■ **Dataset excerpts**

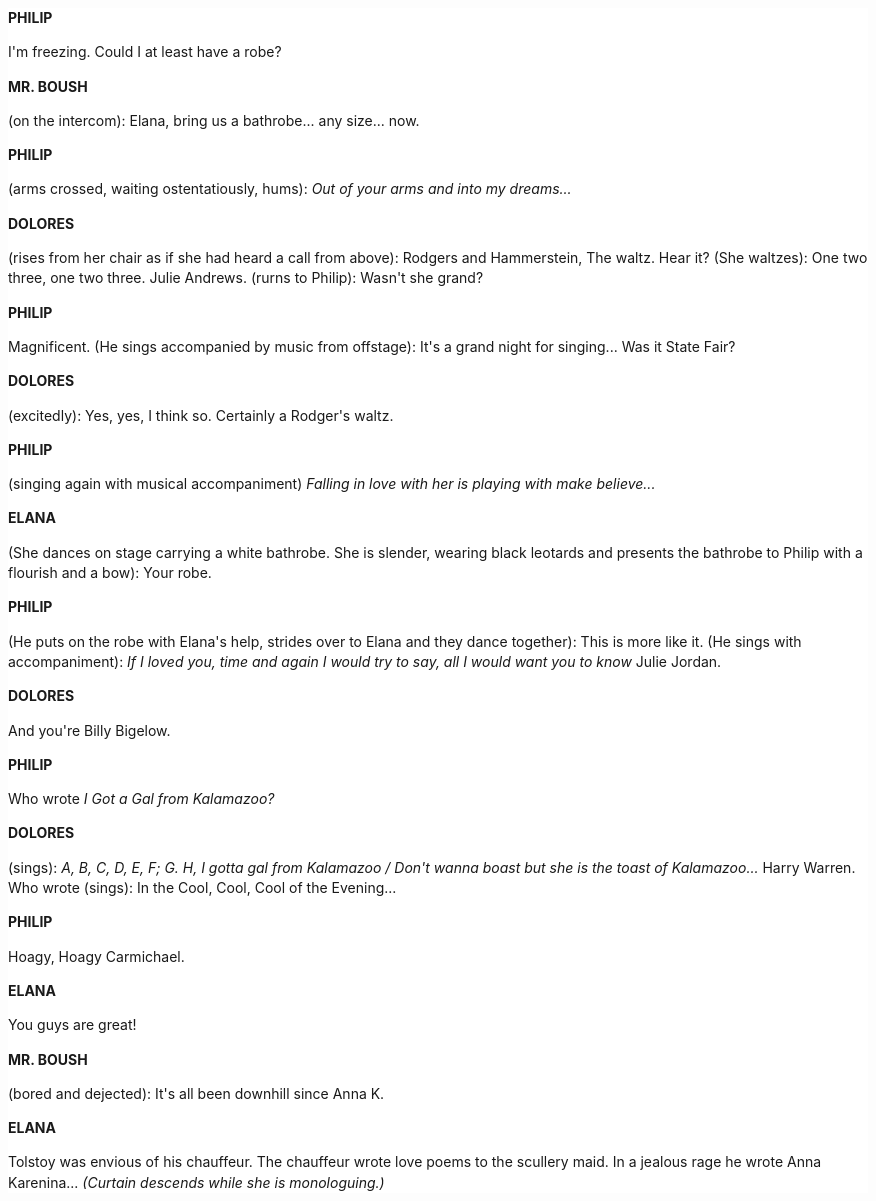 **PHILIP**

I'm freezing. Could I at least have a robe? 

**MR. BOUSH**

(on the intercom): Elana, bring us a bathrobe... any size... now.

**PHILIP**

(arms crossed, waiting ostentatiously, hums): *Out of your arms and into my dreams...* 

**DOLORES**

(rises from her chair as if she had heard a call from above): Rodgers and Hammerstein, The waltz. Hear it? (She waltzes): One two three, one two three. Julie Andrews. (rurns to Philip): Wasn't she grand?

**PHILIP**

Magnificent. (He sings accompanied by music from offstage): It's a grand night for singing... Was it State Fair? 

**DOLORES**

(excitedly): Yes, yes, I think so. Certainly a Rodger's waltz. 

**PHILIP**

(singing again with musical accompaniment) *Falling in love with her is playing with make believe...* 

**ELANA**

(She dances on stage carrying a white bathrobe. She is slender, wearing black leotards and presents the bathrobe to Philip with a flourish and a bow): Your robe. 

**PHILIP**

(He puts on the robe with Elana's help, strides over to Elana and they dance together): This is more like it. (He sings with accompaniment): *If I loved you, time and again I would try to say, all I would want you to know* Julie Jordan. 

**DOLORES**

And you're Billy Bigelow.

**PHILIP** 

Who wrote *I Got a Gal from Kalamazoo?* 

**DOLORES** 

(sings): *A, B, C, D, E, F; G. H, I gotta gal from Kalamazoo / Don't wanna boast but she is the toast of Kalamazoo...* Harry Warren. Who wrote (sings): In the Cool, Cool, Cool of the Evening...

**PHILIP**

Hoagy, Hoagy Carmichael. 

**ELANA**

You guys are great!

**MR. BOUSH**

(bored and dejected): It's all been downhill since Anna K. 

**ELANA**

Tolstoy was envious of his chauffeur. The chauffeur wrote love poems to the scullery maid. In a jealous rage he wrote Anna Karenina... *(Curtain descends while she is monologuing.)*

* * *

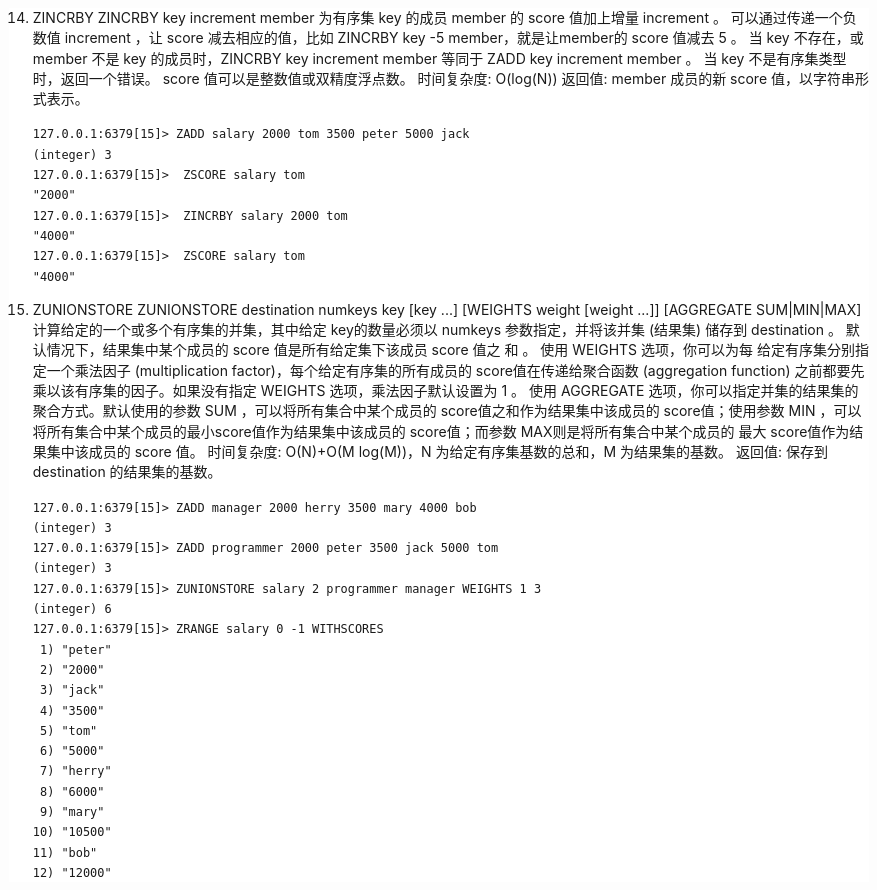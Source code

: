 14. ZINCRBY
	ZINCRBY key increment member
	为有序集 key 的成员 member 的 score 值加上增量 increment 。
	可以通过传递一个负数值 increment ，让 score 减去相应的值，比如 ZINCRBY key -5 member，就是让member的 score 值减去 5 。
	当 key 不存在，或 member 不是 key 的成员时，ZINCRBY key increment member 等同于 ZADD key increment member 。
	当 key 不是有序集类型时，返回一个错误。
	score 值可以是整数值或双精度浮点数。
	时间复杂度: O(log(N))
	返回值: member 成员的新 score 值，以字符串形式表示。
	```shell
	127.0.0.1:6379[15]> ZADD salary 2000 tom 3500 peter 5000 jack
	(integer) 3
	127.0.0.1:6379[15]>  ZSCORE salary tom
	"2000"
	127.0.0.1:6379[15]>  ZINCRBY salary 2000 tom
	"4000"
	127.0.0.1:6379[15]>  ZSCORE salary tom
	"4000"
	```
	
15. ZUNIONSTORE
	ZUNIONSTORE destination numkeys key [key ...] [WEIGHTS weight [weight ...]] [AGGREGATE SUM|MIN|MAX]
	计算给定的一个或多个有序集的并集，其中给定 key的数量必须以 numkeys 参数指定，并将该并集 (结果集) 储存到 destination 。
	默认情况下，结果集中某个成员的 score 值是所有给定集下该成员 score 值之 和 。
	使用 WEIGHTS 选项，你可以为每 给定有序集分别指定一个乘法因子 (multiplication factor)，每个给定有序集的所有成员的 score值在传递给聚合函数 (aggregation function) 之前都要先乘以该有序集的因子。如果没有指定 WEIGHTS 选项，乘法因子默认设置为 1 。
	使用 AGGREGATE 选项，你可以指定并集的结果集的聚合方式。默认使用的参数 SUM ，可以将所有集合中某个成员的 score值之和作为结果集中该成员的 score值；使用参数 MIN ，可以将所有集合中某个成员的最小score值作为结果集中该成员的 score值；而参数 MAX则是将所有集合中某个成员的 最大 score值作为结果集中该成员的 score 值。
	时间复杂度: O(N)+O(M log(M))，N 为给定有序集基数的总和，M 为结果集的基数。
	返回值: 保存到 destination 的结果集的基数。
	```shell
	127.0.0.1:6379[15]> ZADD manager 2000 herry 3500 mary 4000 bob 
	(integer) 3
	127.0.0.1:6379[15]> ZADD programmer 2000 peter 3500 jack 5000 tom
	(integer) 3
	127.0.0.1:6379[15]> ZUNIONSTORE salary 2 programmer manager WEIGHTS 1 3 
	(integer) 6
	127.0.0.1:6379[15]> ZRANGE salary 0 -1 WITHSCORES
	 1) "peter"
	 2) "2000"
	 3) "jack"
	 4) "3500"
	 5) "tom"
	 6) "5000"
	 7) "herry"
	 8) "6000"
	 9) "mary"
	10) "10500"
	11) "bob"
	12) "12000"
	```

---

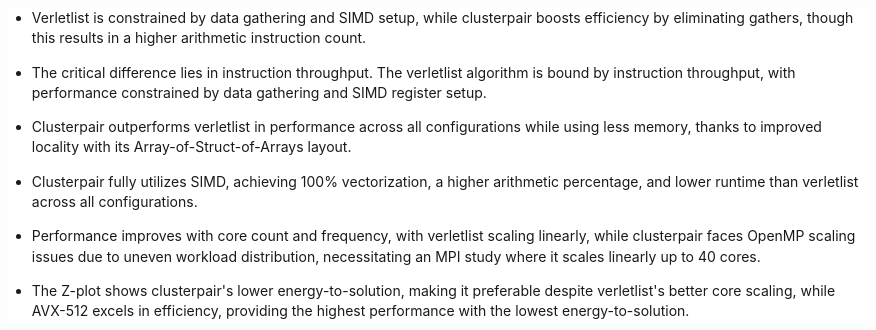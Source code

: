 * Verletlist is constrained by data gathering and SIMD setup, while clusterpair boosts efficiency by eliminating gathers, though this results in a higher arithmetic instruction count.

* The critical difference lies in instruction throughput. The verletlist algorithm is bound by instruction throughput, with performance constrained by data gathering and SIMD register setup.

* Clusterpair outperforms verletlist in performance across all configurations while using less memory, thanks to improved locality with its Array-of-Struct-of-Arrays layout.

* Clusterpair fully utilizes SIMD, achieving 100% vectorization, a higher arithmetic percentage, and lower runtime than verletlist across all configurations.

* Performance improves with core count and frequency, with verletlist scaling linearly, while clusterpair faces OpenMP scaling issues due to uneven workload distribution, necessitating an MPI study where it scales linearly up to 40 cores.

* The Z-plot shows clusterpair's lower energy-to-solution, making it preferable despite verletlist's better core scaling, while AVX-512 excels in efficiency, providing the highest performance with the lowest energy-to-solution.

■ **Exercise description**
Each line of the data that contains "Kalamazoo" belongs in the answer.

■ **Expected answer**
Who wrote *I Got a Gal from Kalamazoo?* 
(sings): *A, B, C, D, E, F; G. H, I gotta gal from Kalamazoo / Don't wanna boast but she is the toast of Kalamazoo...* Harry Warren. Who wrote (sings): In the Cool, Cool, Cool of the Evening...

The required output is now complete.